A little bit about me...

My name is Camille Luong / Lương Minh Vân Cát / 梁雲沙 (they/she) and I am a Vietnamese diasporic researcher and artist who grew up nurtured by the waters of the Gulf of Mexico on Tocobaga Land. As a scholar, I am interested in spatial practice, place-making, layered urban histories, and built form. 

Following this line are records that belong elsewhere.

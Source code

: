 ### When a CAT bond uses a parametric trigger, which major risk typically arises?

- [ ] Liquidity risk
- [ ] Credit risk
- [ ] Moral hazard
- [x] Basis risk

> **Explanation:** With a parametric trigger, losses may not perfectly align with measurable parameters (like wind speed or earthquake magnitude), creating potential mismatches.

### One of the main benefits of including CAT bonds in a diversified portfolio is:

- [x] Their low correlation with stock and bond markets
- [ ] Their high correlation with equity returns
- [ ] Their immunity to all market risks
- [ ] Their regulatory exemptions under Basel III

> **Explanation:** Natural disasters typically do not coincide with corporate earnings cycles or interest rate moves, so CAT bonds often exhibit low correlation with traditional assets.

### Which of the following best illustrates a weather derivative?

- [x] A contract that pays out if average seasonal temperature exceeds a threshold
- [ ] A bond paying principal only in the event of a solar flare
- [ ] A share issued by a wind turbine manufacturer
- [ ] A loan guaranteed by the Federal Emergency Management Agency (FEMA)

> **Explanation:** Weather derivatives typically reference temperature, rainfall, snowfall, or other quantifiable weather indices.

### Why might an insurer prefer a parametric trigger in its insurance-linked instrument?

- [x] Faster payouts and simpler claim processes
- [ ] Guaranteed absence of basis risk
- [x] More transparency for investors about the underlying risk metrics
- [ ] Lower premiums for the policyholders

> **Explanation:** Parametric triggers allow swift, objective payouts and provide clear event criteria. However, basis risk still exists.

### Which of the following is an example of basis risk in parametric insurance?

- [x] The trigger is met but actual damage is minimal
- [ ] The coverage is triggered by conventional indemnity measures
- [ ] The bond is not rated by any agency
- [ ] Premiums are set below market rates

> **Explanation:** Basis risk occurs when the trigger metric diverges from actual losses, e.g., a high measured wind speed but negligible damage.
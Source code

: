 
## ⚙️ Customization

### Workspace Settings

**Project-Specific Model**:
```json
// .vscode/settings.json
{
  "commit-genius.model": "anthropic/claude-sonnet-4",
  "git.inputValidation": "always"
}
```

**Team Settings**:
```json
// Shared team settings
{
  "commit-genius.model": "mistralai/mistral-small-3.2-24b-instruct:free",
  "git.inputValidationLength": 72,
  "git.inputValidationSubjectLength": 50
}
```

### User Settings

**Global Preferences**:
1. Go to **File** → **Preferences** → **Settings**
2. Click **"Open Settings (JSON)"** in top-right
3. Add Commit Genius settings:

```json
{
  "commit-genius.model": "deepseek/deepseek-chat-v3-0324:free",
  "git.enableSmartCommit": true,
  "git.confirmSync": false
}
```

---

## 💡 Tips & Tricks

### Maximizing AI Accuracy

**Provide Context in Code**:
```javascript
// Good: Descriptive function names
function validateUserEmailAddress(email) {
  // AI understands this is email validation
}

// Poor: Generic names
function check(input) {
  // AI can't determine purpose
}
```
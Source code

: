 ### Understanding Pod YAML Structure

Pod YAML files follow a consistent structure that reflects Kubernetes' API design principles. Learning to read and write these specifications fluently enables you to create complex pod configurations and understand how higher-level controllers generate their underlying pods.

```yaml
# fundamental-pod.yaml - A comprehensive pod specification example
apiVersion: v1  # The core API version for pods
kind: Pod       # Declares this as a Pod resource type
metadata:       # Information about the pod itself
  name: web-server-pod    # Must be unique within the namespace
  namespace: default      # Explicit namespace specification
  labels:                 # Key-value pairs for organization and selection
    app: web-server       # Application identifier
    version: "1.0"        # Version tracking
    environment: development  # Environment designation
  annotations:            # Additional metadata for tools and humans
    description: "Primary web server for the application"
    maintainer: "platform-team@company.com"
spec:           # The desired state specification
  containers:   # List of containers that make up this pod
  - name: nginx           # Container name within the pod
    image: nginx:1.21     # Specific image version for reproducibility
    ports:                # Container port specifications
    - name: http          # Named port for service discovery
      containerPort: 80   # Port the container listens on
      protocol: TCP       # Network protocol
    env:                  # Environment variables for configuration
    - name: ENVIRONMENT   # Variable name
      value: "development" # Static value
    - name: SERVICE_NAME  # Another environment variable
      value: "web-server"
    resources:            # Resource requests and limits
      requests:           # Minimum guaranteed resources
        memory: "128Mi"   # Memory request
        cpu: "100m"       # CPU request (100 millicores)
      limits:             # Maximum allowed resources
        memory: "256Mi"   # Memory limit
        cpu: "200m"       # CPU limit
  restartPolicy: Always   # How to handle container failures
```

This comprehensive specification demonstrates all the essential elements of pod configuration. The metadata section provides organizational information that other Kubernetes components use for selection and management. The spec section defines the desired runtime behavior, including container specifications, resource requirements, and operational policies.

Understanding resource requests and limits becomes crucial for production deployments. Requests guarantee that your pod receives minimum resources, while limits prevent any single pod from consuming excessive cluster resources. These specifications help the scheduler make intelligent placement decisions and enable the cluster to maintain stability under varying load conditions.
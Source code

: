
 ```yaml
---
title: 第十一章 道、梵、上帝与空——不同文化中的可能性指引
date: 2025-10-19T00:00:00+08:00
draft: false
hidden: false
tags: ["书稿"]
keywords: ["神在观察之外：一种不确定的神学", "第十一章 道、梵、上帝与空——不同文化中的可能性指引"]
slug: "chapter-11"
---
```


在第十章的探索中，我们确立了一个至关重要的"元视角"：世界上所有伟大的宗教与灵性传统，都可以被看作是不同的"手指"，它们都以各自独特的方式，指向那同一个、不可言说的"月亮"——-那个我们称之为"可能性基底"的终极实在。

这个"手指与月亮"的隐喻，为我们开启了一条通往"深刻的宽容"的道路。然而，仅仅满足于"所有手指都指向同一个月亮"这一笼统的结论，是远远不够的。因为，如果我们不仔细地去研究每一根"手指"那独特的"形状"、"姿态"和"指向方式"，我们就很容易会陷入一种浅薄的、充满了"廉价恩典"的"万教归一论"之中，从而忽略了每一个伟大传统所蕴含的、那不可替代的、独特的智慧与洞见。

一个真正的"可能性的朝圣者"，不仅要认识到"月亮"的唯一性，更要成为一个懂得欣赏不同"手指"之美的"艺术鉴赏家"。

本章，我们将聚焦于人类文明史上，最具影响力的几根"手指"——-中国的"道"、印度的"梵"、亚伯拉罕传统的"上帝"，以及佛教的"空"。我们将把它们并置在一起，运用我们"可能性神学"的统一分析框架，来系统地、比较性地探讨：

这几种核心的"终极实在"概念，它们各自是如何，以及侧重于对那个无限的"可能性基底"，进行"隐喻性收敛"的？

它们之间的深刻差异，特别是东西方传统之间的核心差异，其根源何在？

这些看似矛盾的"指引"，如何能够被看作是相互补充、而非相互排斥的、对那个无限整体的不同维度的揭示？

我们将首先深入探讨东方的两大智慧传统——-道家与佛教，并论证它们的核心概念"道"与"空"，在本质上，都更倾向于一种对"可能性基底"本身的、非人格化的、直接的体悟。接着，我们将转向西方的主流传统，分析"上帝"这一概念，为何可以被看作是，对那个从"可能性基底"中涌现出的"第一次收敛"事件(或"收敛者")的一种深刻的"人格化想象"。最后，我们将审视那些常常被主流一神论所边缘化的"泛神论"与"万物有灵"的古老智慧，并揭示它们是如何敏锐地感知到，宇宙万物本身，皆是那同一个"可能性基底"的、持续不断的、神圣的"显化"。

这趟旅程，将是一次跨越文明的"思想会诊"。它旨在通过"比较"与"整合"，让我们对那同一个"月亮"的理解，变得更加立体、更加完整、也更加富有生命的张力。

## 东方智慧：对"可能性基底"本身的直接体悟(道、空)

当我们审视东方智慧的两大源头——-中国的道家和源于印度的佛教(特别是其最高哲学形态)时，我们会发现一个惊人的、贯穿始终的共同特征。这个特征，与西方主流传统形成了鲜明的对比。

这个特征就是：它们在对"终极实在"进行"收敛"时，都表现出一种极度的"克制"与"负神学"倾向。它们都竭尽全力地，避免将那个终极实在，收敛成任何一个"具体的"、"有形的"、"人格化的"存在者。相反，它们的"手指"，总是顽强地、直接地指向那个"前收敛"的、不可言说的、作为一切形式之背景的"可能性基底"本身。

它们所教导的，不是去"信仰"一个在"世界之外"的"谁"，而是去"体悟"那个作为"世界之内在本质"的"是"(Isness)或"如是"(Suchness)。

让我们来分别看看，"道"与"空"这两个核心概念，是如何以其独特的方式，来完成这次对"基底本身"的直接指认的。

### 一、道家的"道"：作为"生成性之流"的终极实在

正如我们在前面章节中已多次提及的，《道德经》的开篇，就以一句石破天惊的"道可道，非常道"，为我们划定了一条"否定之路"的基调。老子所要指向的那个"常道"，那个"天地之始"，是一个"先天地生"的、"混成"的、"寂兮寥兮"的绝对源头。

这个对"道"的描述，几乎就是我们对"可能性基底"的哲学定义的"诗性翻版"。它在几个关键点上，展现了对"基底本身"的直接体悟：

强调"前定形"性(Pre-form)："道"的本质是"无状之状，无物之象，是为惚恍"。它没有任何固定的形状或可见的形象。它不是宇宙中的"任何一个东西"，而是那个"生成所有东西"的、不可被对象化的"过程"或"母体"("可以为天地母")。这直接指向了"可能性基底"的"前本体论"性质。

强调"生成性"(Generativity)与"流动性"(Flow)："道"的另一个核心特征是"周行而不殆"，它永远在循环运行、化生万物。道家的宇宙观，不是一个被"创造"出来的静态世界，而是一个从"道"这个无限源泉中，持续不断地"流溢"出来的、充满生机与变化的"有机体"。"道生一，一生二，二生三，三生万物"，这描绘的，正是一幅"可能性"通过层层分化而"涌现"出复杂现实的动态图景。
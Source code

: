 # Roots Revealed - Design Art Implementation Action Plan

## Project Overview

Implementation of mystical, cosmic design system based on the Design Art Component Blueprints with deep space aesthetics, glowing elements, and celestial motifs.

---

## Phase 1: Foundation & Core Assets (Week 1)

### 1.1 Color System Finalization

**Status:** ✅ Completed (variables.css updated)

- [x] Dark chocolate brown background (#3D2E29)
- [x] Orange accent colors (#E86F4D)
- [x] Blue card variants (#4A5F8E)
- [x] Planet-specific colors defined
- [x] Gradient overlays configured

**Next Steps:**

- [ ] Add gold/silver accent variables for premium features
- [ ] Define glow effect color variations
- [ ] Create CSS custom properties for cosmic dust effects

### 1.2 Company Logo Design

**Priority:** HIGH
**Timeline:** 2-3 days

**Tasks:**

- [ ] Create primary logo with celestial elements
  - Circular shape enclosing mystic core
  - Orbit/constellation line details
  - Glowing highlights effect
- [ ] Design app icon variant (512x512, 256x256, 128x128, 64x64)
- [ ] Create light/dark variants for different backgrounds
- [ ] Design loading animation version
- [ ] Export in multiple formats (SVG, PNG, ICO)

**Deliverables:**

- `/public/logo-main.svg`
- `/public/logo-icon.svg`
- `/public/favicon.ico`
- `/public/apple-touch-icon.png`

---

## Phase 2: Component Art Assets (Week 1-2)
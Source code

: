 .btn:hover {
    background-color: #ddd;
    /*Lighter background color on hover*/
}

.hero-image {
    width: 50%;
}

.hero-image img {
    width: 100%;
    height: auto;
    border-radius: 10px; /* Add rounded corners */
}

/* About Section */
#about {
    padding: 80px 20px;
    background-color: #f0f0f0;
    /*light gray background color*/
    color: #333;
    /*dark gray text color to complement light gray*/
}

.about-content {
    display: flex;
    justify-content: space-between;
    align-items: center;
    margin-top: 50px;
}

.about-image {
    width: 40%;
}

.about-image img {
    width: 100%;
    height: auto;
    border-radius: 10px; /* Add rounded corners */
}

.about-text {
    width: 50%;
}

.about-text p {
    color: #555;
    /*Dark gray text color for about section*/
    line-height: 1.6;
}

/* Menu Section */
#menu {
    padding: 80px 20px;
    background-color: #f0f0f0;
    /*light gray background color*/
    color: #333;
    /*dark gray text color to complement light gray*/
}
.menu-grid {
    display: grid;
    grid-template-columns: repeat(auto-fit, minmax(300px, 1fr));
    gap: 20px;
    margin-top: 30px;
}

I hold a B.A. in Urban Studies (with Honors & Distinction) from Stanford University, where I specialized in the development of urban histories, policies, and culture around the world. While there, I conducted research fieldwork in Accra, Ghana; Amman, Jordan; Kyoto, Japan; and most extensively, Taipei, Taiwan. My honors thesis was titled “City of Yearning: Space, Time, and Movement in Turn of the 21st Century Taipei” (advised by Ato Quayson and Ban Wang); I analyzed three films set in Taipei in the 1990s-2000s to understand representations of space and time in Taipei during decades marked by massive urbanization, democratization, and globalization. My paper was the Winner of the North American Taiwan Studies Association Undergraduate Paper Competition, Winner of the Outstanding Thesis Prize in Urban Studies at Stanford, Recipient of the Golden Medal for Undergraduate Research at Stanford (top 10% of honors theses), and Nominee for the the David M. Kennedy Prize (top 4 individual honors theses).

Other projects I’ve worked on include urban design proposals on various San Francisco neighborhoods and a drag king show on Vietnamese masculinity under French colonial rule.

Outside of urban studies, I love learning languages! Talk to me in English, Mandarin Chinese, or Vietnamese.